Prompt:
From the entries below, retype only the lines from the one with "创建一个 testing 分支" through the one with "就指向 testing 分支了。", exactly as written.

Provided records:
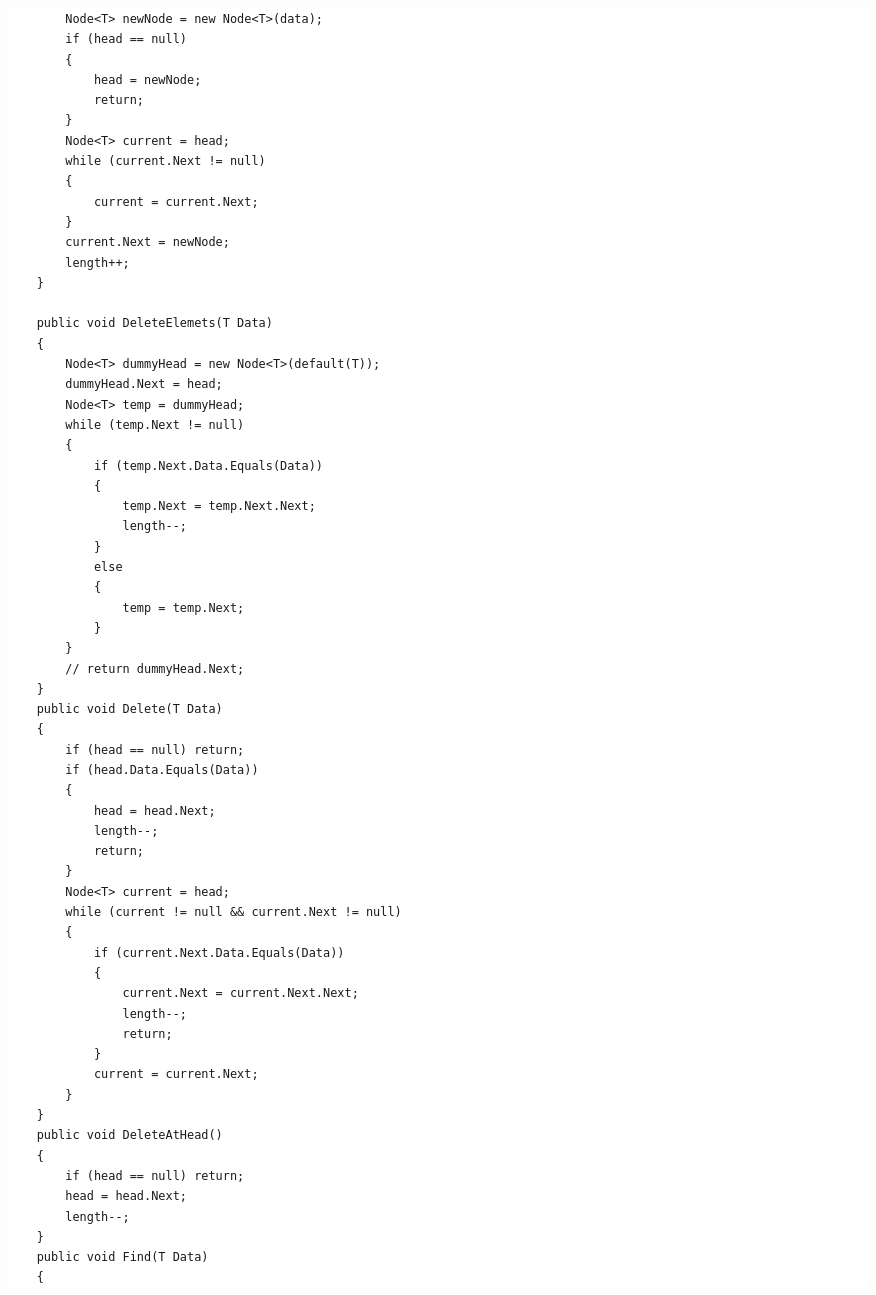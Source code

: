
 ```
        Node<T> newNode = new Node<T>(data);
        if (head == null)
        {
            head = newNode;
            return;
        }
        Node<T> current = head;
        while (current.Next != null)
        {
            current = current.Next;
        }
        current.Next = newNode;
        length++;
    }

    public void DeleteElemets(T Data)
    {
        Node<T> dummyHead = new Node<T>(default(T));
        dummyHead.Next = head;
        Node<T> temp = dummyHead;
        while (temp.Next != null)
        {
            if (temp.Next.Data.Equals(Data))
            {
                temp.Next = temp.Next.Next;
                length--;
            }
            else
            {
                temp = temp.Next;
            }
        }
        // return dummyHead.Next;
    }
    public void Delete(T Data)
    {
        if (head == null) return;
        if (head.Data.Equals(Data))
        {
            head = head.Next;
            length--;
            return;
        }
        Node<T> current = head;
        while (current != null && current.Next != null)
        {
            if (current.Next.Data.Equals(Data))
            {
                current.Next = current.Next.Next;
                length--;
                return;
            }
            current = current.Next;
        }
    }
    public void DeleteAtHead()
    {
        if (head == null) return;
        head = head.Next;
        length--;
    }
    public void Find(T Data)
    {
```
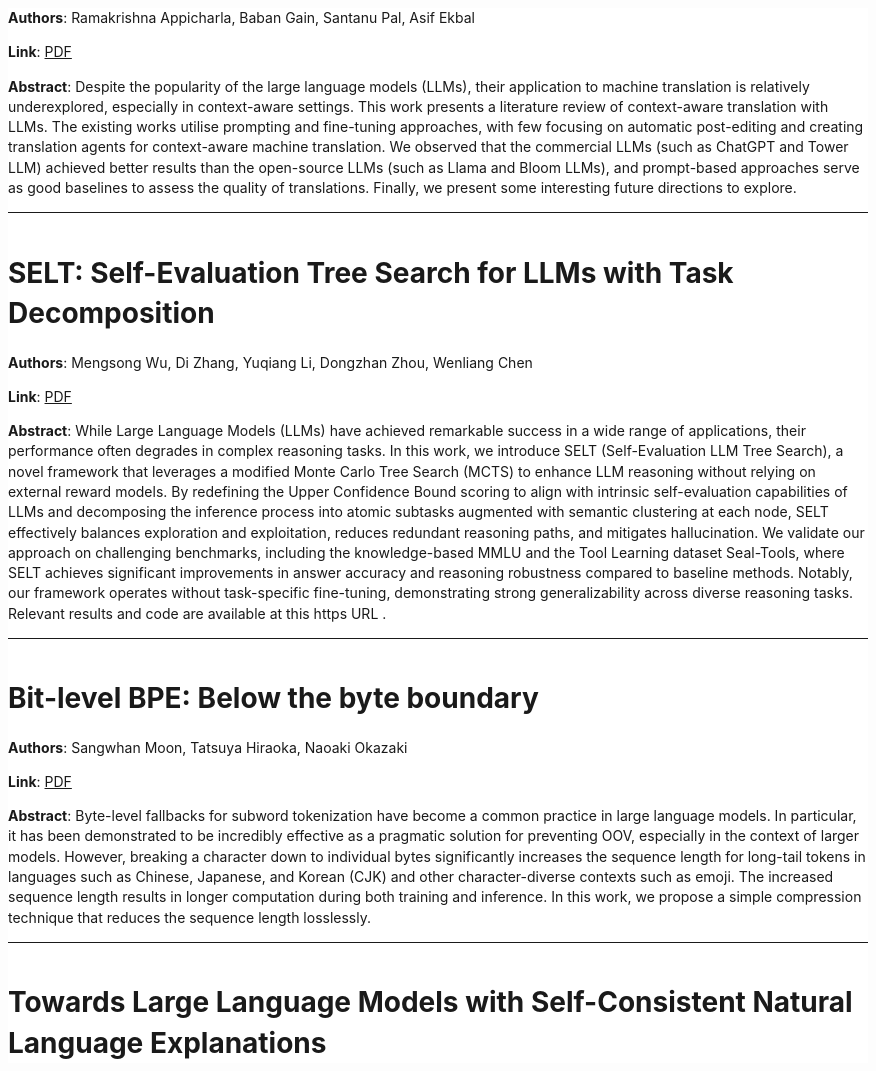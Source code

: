 **Authors**: Ramakrishna Appicharla, Baban Gain, Santanu Pal, Asif Ekbal  

**Link**: [PDF](https://arxiv.org/pdf/2506.07583)  

**Abstract**: Despite the popularity of the large language models (LLMs), their application to machine translation is relatively underexplored, especially in context-aware settings. This work presents a literature review of context-aware translation with LLMs. The existing works utilise prompting and fine-tuning approaches, with few focusing on automatic post-editing and creating translation agents for context-aware machine translation. We observed that the commercial LLMs (such as ChatGPT and Tower LLM) achieved better results than the open-source LLMs (such as Llama and Bloom LLMs), and prompt-based approaches serve as good baselines to assess the quality of translations. Finally, we present some interesting future directions to explore. 

---
# SELT: Self-Evaluation Tree Search for LLMs with Task Decomposition 

**Authors**: Mengsong Wu, Di Zhang, Yuqiang Li, Dongzhan Zhou, Wenliang Chen  

**Link**: [PDF](https://arxiv.org/pdf/2506.07557)  

**Abstract**: While Large Language Models (LLMs) have achieved remarkable success in a wide range of applications, their performance often degrades in complex reasoning tasks. In this work, we introduce SELT (Self-Evaluation LLM Tree Search), a novel framework that leverages a modified Monte Carlo Tree Search (MCTS) to enhance LLM reasoning without relying on external reward models. By redefining the Upper Confidence Bound scoring to align with intrinsic self-evaluation capabilities of LLMs and decomposing the inference process into atomic subtasks augmented with semantic clustering at each node, SELT effectively balances exploration and exploitation, reduces redundant reasoning paths, and mitigates hallucination. We validate our approach on challenging benchmarks, including the knowledge-based MMLU and the Tool Learning dataset Seal-Tools, where SELT achieves significant improvements in answer accuracy and reasoning robustness compared to baseline methods. Notably, our framework operates without task-specific fine-tuning, demonstrating strong generalizability across diverse reasoning tasks. Relevant results and code are available at this https URL . 

---
# Bit-level BPE: Below the byte boundary 

**Authors**: Sangwhan Moon, Tatsuya Hiraoka, Naoaki Okazaki  

**Link**: [PDF](https://arxiv.org/pdf/2506.07541)  

**Abstract**: Byte-level fallbacks for subword tokenization have become a common practice in large language models. In particular, it has been demonstrated to be incredibly effective as a pragmatic solution for preventing OOV, especially in the context of larger models. However, breaking a character down to individual bytes significantly increases the sequence length for long-tail tokens in languages such as Chinese, Japanese, and Korean (CJK) and other character-diverse contexts such as emoji. The increased sequence length results in longer computation during both training and inference. In this work, we propose a simple compression technique that reduces the sequence length losslessly. 

---
# Towards Large Language Models with Self-Consistent Natural Language Explanations 
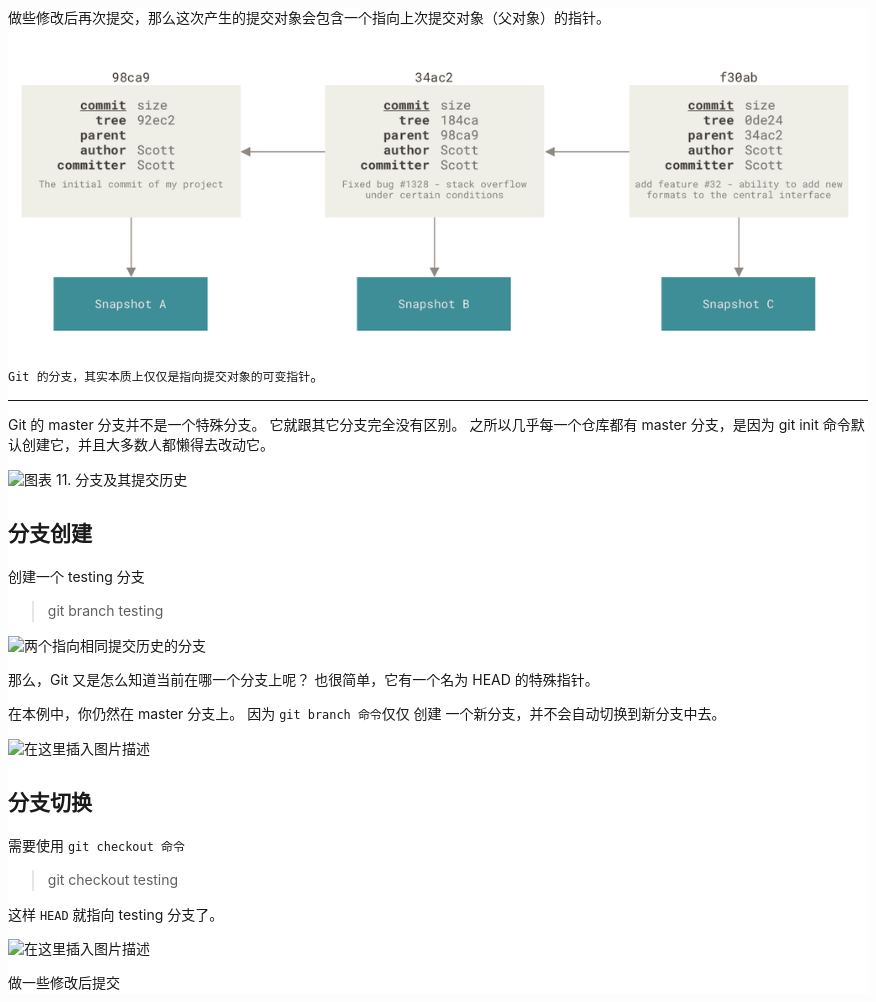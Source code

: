做些修改后再次提交，那么这次产生的提交对象会包含一个指向上次提交对象（父对象）的指针。

![提交对象及其父对象](https://github.com/morningcat2018/morningcat2018.github.io/blob/master/png/git/git-branch-002.png)

`Git 的分支，其实本质上仅仅是指向提交对象的可变指针`。

---

Git 的 master 分支并不是一个特殊分支。 它就跟其它分支完全没有区别。 之所以几乎每一个仓库都有 master 分支，是因为 git init 命令默认创建它，并且大多数人都懒得去改动它。

![图表 11. 分支及其提交历史](https://img-blog.csdnimg.cn/452eae7ad12a43efb1eccb80392f01b4.png?x-oss-process=image/watermark,type_d3F5LXplbmhlaQ,shadow_50,text_Q1NETiBAbW9ybmluZ2NhdDIwMTg=,size_20,color_FFFFFF,t_70,g_se,x_16)


## 分支创建

创建一个 testing 分支

> git branch testing

![两个指向相同提交历史的分支](https://img-blog.csdnimg.cn/4f59cb1b216d46f4aff0694d496b09d6.png?x-oss-process=image/watermark,type_d3F5LXplbmhlaQ,shadow_50,text_Q1NETiBAbW9ybmluZ2NhdDIwMTg=,size_20,color_FFFFFF,t_70,g_se,x_16)

那么，Git 又是怎么知道当前在哪一个分支上呢？ 也很简单，它有一个名为 HEAD 的特殊指针。

在本例中，你仍然在 master 分支上。 因为 `git branch 命令`仅仅 创建 一个新分支，并不会自动切换到新分支中去。

![在这里插入图片描述](https://img-blog.csdnimg.cn/20d23c7e40144b4cac541a46eaafefc4.png?x-oss-process=image/watermark,type_d3F5LXplbmhlaQ,shadow_50,text_Q1NETiBAbW9ybmluZ2NhdDIwMTg=,size_20,color_FFFFFF,t_70,g_se,x_16)

## 分支切换

需要使用 `git checkout 命令`

> git checkout testing

这样 `HEAD` 就指向 testing 分支了。

![在这里插入图片描述](https://img-blog.csdnimg.cn/b74b488ecb67460f85d7bbc2d0304c96.png?x-oss-process=image/watermark,type_d3F5LXplbmhlaQ,shadow_50,text_Q1NETiBAbW9ybmluZ2NhdDIwMTg=,size_20,color_FFFFFF,t_70,g_se,x_16)

做一些修改后提交
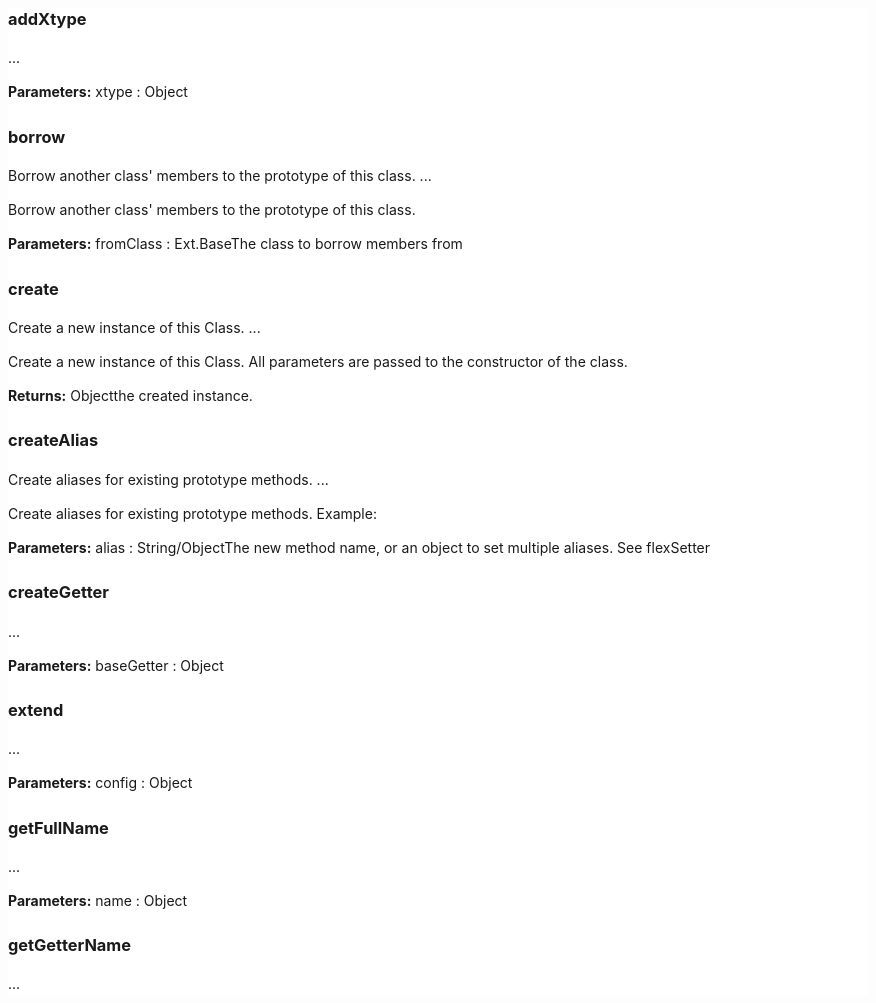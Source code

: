 ### addXtype

...

**Parameters:** xtype : Object


### borrow

Borrow another class' members to the prototype of this class. ...

Borrow another class' members to the prototype of this class.

**Parameters:** fromClass : Ext.BaseThe class to borrow members from


### create

Create a new instance of this Class. ...

Create a new instance of this Class. All parameters are passed to the constructor of the class.

**Returns:** Objectthe created instance.


### createAlias

Create aliases for existing prototype methods. ...

Create aliases for existing prototype methods. Example:

**Parameters:** alias : String/ObjectThe new method name, or an object to set multiple aliases. See flexSetter


### createGetter

...

**Parameters:** baseGetter : Object


### extend

...

**Parameters:** config : Object


### getFullName

...

**Parameters:** name : Object


### getGetterName

...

Solution for this task:
创建一个 testing 分支

> git branch testing

![两个指向相同提交历史的分支](https://img-blog.csdnimg.cn/4f59cb1b216d46f4aff0694d496b09d6.png?x-oss-process=image/watermark,type_d3F5LXplbmhlaQ,shadow_50,text_Q1NETiBAbW9ybmluZ2NhdDIwMTg=,size_20,color_FFFFFF,t_70,g_se,x_16)

那么，Git 又是怎么知道当前在哪一个分支上呢？ 也很简单，它有一个名为 HEAD 的特殊指针。

在本例中，你仍然在 master 分支上。 因为 `git branch 命令`仅仅 创建 一个新分支，并不会自动切换到新分支中去。

![在这里插入图片描述](https://img-blog.csdnimg.cn/20d23c7e40144b4cac541a46eaafefc4.png?x-oss-process=image/watermark,type_d3F5LXplbmhlaQ,shadow_50,text_Q1NETiBAbW9ybmluZ2NhdDIwMTg=,size_20,color_FFFFFF,t_70,g_se,x_16)

## 分支切换

需要使用 `git checkout 命令`

> git checkout testing

这样 `HEAD` 就指向 testing 分支了。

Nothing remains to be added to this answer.